The following set of books is called the "Pseudo-Geber Corpus" (or the "Latin Geber Corpus"). The works were first edited in the 16th century, but had been in circulation in manuscript form for roughly 200 years beforehand. The stated author is Geber or Geber Arabs (Geber the Arab), and it is stated in some copies that the translator is Rodogerus Hispalensis (Roger of Hispania). The works attributed to Geber include:
Being the clearest expression of alchemical theory and laboratory directions available until then—in a field where mysticism, secrecy, and obscurity were the usual rule—Pseudo-Geber's books were widely read and influential among European alchemists.

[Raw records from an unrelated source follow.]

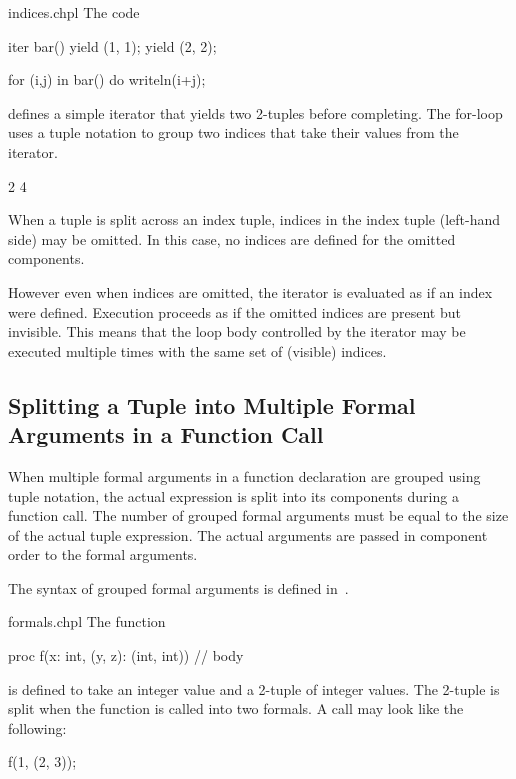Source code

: \begin{chapelexample}{indices.chpl}
The code
\begin{chapel}
iter bar() {
  yield (1, 1);
  yield (2, 2);
}

for (i,j) in bar() do
  writeln(i+j);
\end{chapel}
defines a simple iterator that yields two 2-tuples before completing.
The for-loop uses a tuple notation to group two indices that take
their values from the iterator.
\begin{chapelpost}
\end{chapelpost}
\begin{chapeloutput}
2
4
\end{chapeloutput}
\end{chapelexample}

When a tuple is split across an index tuple, indices in the index
tuple (left-hand side) may be omitted.  In this case, no indices are
defined for the omitted components.

However even when indices are omitted, the iterator is
evaluated as if an index were defined.  Execution proceeds as if the
omitted indices are present but invisible.  This means that the loop body
controlled by the iterator may be executed multiple times with the
same set of (visible) indices.

\subsection{Splitting a Tuple into Multiple Formal Arguments in a Function Call}
\label{Formal_Argument_Declarations_in_a_Tuple}

When multiple formal arguments in a function declaration are grouped
using tuple notation, the actual expression is split into its
components during a function call.  The number of grouped formal
arguments must be equal to the size of the actual tuple expression.
The actual arguments are passed in component order to the formal
arguments.

The syntax of grouped formal arguments is defined
in~.

\begin{chapelexample}{formals.chpl}
The function
\begin{chapel}
proc f(x: int, (y, z): (int, int)) {
  // body
}
\end{chapel}
is defined to take an integer value and a 2-tuple of integer values.
The 2-tuple is split when the function is called into two formals.  A
call may look like the following:
\begin{chapel}
f(1, (2, 3));
\end{chapel}
\begin{chapelpost}
\end{chapelpost}
\begin{chapeloutput}
\end{chapeloutput}
\end{chapelexample}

The Summa Perfectionis in particular was one of the most widely read alchemy books in western Europe in the late medieval period. Its author assumed that all metals are composed of unified sulfur and mercury corpuscles and gave detailed descriptions of metallic properties in those terms. The use of an elixir for transmuting base metals into gold is explained (see philosopher's stone) and a lengthy defense is given defending alchemy against the charge that transmutation of metals was impossible.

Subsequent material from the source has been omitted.